We can get so wrapped up in raising children and keeping house, that sometimes that day that our children are grown and gone sneaks up on us. No matter when it happens, it may always seem too soon. Suddenly, you find yourself with time on your hands and quiet all around you.
We've all heard the term "Empty Nest" but the children starting out on their own lives is a cause for celebration, a natural ocurrence that marks your success as a parent. You've accomplished something. You've taken a small gift from God and and given it the tools and confidence needed to move forward. If you successfully raised a child, you can do anything.
Just because your child has left home doesn't mean that you don't have a child anymore My husband and I are finding this out now. This past weeekend, both of our children decided on a surprise home visit... complete with spouses, grandchildren and one dog. My husband and I found out just how tiny our huge empty nest really is. The fact is that we and our children talk more, really talk, now that they no longer live under our roof. The relationship has moved from just the relationship between a parent and child, but to a fuller relationship in which parent and child are also good friends.
Life in the "empty nest" between visits from the children should be anything but boredom. It's a great time to renew old friendships, hobbies and interests, but it's also an excellent time to explore new activities and and make new friends.
If your nest feels empty, here are som e ideas for filling the void.
The empty nest can become quite full if you use your imagination to put it in perspective. It isn't an ending. It's a new beginning.
- Have a housewarming: Gather together all of your friends for a party to celebrate your "graduation" to the next phase of your life. For many people, this kind of celebration immediately changes what may seem an empty life to one filled with promise and hope.
- Entertain often: Set up a monthly (or weekly) night to have friends over. It doesn't have to be anything fancy. Play a game or rent a movie.
- Consider taking some courses at a community college. You don't have to go all the way and get a degree, but taking courses is a great way to find new interests and meet people with similar interests.
- Volunteer. Put your life skills back to work by volunteering to work with children.
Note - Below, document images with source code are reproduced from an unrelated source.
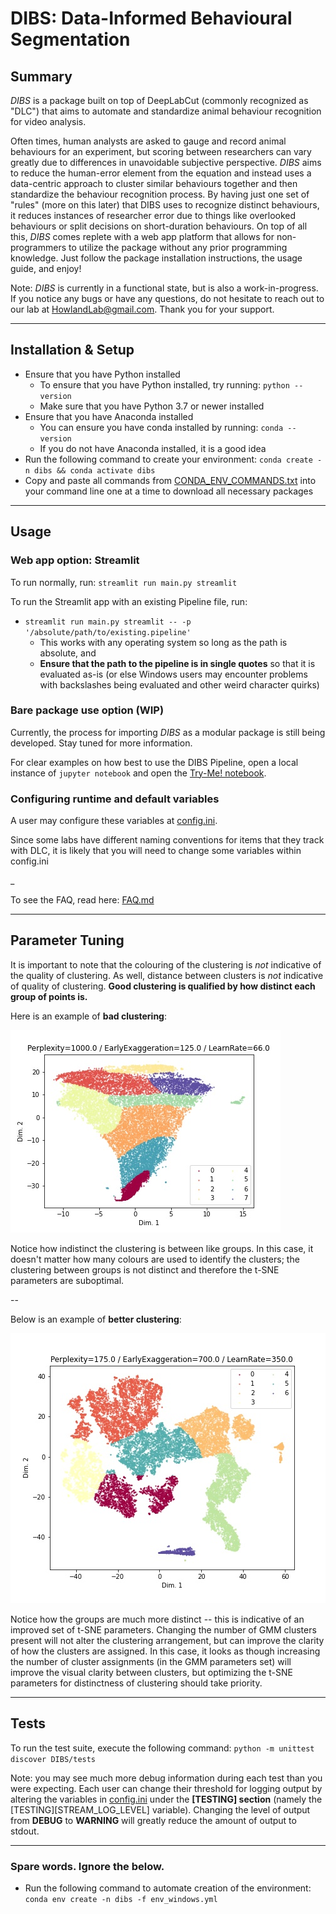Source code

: # DIBS: Data-Informed Behavioural Segmentation

## Summary
*DIBS* is a package built on top of DeepLabCut (commonly recognized as "DLC") that aims to 
automate and standardize animal behaviour recognition for video analysis.

Often times, human analysts are asked to gauge and record animal behaviours for an experiment,
but scoring between researchers can vary greatly due to differences in unavoidable subjective perspective. 
*DIBS* aims to reduce the human-error element 
from the equation and instead uses a data-centric approach to cluster similar 
behaviours together and then standardize the behaviour recognition process. By having just one set 
of "rules" (more on this later) that DIBS uses to recognize distinct behaviours, it reduces instances of 
researcher error due to things like overlooked behaviours or split decisions on short-duration behaviours. 
On top of all this, *DIBS* comes replete with a web app platform that allows for
non-programmers to utilize the package without any prior programming knowledge.
Just follow the package installation instructions, the usage guide, and enjoy!


Note: *DIBS* is currently in a functional state, but is also a work-in-progress. If you notice any bugs
or have any questions, do not hesitate to reach out to our lab at HowlandLab@gmail.com. 
Thank you for your support.

-------------------------------------------------------------------------------

## Installation & Setup
- Ensure that you have Python installed
  - To ensure that you have Python installed, try running: `python --version`
  - Make sure that you have Python 3.7 or newer installed
- Ensure that you have Anaconda installed
  - You can ensure you have conda installed by running: `conda --version`
  - If you do not have Anaconda installed, it is a good idea 
- Run the following command to create your environment: `conda create -n dibs && conda activate dibs`
- Copy and paste all commands from [CONDA_ENV_COMMANDS.txt](./CONDA_ENV_COMMANDS.txt) into your 
  command line one at a time to download all necessary packages

-------------------------------------------------------------------------------

## Usage

### Web app option: Streamlit

To run normally, run: `streamlit run main.py streamlit`

To run the Streamlit app with an existing Pipeline file, run:

  - `streamlit run main.py streamlit -- -p '/absolute/path/to/existing.pipeline'`
    - This works with any operating system so long as the path is absolute, and
    - **Ensure that the path to the pipeline is in single quotes** so that it is evaluated 
      as-is (or else Windows users may encounter problems with backslashes being evaluated 
      and other weird character quirks)

### Bare package use option (WIP)

Currently, the process for importing *DIBS* as a modular package is still being developed. 
Stay tuned for more information.

For clear examples on how best to use the DIBS Pipeline, open a local instance of `jupyter notebook`
and open the [Try-Me! notebook](./notebooks/TryMe.ipynb).


### Configuring runtime and default variables

A user may configure these variables at [config.ini](./config.ini).

Since some labs have different naming conventions for items that they track with DLC, it is
likely that you will need to change some variables within config.ini

_

To see the FAQ, read here: [FAQ.md](./FAQ.md)

-------------------------------------------------------------------------------

## Parameter Tuning

It is important to note that the colouring of the clustering is *not* indicative of the quality of clustering. 
As well, distance between clusters is *not* indicative of quality of clustering.
**Good clustering is qualified by how distinct each group of points is.** 

Here is an example of **bad clustering**:

![bad_clustering.jpg](workflow_docs/bad_clustering.jpg)

Notice how indistinct the clustering is between like groups. In this case, it doesn't matter 
how many colours are used to identify the clusters; the clustering 
between groups is not distinct and therefore the t-SNE parameters are suboptimal.

--

Below is an example of **better clustering**:

![better_clustering.jpg](workflow_docs/better_clustering.jpg)

Notice how the groups are much more distinct -- this is indicative of an improved set 
of t-SNE parameters. Changing the number of GMM clusters present will not alter 
the clustering arrangement, but can improve the clarity of
how the clusters are assigned. In this case, it looks as though increasing 
the number of cluster assignments (in the GMM parameters set) will 
improve the visual clarity between clusters, but optimizing the t-SNE parameters for 
distinctness of clustering should take priority. 

-------------------------------------------------------------------------------

## Tests

To run the test suite, execute the following command: `python -m unittest discover DIBS/tests`

Note: you may see much more debug information during each test than you 
were expecting. Each user can change their threshold for logging output by altering
the variables in [config.ini](config.ini) under the **[TESTING] section** 
(namely the [TESTING][STREAM_LOG_LEVEL] variable). Changing the level of output from 
**DEBUG** to **WARNING** will greatly reduce the amount of output to stdout.

------------------------------

### Spare words. Ignore the below.

- Run the following command to automate creation of the environment: `conda env create -n dibs -f env_windows.yml`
Some jobs often filled with volunteers: School lunch monitor, crossing guard, library children's room aide.
- Redecorate your home: The kids are gone, maybe it's time to get grandma's very fragile crystal that has been tucked away for years for fear of its getting broken.
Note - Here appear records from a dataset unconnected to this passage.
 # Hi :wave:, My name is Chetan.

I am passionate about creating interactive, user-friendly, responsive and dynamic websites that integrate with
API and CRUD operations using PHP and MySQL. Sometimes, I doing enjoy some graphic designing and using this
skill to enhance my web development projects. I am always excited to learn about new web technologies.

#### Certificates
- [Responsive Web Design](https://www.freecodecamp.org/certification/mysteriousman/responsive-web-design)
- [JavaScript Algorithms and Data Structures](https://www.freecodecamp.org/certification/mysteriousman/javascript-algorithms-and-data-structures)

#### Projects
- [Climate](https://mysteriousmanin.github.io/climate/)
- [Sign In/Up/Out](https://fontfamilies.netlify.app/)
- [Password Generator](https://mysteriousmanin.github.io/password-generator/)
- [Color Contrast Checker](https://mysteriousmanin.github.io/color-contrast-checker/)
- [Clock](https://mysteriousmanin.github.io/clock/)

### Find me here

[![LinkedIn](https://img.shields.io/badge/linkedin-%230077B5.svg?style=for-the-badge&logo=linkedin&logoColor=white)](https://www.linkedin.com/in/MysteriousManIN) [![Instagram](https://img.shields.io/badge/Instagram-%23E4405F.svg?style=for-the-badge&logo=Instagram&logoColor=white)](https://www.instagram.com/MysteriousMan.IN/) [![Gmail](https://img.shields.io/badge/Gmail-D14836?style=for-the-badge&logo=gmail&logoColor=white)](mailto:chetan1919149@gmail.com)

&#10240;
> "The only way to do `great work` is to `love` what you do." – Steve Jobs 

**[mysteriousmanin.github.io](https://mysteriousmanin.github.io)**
- Plant a garden: The spilled over sand from the kid's sandbox probably made the soil around the sandbox just about right for growing many flowers or vegetables. Gardening is a great way to stay in shape too.
- Start traveling: It's time to see all those places that you would have visited if you could have had the time between the kids' soccer games and ballet lessons. Maybe an RV would be right for you? Why not rent one for a few weeks to find out and hit the road.